### WHAT TO WORK ON
Show, from the records below, all lines that contain the word "have".

### RAW DATA
● ● ● ●
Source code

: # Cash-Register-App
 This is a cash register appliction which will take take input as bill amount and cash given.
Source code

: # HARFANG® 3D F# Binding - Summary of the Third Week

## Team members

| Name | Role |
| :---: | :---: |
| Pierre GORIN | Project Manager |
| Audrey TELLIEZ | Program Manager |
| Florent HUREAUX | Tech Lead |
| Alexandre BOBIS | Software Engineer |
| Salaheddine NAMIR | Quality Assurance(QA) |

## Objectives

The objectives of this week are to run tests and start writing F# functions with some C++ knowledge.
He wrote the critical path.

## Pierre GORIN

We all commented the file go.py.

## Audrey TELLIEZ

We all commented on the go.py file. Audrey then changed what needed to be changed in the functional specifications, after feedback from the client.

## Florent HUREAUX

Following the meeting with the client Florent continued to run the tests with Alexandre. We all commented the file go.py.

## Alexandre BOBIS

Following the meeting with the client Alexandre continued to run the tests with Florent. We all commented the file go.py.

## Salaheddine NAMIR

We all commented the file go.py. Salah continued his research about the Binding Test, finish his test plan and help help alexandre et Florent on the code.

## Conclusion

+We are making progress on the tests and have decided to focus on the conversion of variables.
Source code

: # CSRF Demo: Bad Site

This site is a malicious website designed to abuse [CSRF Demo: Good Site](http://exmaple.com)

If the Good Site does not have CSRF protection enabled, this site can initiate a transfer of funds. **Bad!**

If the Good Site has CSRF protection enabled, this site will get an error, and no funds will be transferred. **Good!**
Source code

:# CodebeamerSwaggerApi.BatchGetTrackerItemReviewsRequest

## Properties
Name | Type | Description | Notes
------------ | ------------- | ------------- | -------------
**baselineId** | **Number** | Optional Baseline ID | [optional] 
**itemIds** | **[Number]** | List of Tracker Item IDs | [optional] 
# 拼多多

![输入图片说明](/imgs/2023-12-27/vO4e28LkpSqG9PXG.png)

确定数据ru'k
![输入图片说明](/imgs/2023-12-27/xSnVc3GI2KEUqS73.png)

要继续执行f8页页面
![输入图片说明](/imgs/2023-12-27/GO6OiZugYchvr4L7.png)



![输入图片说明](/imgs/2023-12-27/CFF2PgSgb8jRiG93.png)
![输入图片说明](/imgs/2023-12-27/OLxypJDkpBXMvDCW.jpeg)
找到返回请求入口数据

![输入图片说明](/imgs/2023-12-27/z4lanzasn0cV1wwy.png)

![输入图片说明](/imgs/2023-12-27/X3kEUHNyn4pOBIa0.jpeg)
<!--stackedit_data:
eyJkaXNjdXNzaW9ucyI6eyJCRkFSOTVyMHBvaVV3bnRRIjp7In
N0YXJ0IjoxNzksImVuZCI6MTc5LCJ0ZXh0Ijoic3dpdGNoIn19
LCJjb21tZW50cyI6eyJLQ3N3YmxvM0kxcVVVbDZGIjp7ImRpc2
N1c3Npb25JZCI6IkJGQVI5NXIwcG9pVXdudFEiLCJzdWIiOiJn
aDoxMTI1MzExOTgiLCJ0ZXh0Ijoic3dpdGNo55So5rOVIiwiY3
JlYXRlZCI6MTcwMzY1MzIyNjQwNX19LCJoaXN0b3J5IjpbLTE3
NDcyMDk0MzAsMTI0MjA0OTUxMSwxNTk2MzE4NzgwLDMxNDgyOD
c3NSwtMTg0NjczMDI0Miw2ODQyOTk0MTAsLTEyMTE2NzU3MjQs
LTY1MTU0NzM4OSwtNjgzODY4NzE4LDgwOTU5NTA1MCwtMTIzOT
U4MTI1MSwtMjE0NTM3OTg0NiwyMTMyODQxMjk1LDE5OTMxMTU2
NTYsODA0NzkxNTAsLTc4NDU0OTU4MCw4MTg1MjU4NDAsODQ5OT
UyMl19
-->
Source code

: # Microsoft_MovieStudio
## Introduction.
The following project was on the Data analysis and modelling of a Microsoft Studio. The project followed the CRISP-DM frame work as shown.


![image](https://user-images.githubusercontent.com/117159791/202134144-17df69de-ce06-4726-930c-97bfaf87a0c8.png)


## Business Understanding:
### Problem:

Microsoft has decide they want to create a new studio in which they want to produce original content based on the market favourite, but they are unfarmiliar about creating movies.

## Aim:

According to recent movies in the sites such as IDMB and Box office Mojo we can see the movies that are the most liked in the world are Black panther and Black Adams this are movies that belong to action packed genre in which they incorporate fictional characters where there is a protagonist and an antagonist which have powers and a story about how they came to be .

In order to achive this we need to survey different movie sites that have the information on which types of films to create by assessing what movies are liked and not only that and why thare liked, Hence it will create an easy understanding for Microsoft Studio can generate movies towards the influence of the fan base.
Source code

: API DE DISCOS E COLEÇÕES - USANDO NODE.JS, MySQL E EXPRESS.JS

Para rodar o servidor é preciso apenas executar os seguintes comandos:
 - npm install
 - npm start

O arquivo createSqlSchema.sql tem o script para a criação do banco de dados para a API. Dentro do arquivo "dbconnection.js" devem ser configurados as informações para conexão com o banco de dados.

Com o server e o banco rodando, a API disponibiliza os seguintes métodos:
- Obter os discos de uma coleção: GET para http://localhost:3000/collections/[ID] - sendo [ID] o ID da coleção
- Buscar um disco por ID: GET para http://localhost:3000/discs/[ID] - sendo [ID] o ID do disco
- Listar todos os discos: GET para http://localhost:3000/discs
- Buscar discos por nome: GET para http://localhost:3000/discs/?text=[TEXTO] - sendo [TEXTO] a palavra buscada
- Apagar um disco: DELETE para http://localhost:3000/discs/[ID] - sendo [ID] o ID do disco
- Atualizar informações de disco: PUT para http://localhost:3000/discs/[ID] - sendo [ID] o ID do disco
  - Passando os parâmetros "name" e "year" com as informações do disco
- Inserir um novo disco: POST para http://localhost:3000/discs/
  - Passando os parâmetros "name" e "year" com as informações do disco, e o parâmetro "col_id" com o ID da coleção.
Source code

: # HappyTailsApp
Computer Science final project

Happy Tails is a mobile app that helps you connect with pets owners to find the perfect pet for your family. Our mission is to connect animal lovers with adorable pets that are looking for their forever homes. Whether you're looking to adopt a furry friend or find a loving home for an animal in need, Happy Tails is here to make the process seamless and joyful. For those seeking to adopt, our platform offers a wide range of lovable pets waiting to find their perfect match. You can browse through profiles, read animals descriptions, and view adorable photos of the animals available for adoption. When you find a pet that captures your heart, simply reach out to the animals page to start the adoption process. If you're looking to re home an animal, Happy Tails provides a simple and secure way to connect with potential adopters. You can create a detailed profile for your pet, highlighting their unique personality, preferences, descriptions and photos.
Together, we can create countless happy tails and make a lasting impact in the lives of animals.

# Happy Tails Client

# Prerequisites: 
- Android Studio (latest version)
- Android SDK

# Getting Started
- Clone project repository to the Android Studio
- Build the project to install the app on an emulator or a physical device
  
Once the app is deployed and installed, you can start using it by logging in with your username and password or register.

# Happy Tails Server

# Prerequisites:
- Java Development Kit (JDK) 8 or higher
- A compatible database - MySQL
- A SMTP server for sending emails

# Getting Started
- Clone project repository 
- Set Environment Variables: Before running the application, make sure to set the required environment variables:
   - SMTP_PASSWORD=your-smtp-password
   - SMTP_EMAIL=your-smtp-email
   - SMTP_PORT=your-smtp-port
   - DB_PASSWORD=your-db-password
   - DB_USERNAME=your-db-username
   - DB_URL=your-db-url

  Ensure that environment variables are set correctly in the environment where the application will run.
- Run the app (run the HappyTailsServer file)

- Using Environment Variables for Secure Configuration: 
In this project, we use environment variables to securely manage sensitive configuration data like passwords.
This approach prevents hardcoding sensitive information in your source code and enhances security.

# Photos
● ● ● ●
### OUTPUT FOR THIS TASK
+We are making progress on the tests and have decided to focus on the conversion of variables.
If the Good Site does not have CSRF protection enabled, this site can initiate a transfer of funds. **Bad!**
According to recent movies in the sites such as IDMB and Box office Mojo we can see the movies that are the most liked in the world are Black panther and Black Adams this are movies that belong to action packed genre in which they incorporate fictional characters where there is a protagonist and an antagonist which have powers and a story about how they came to be .
In order to achive this we need to survey different movie sites that have the information on which types of films to create by assessing what movies are liked and not only that and why thare liked, Hence it will create an easy understanding for Microsoft Studio can generate movies towards the influence of the fan base.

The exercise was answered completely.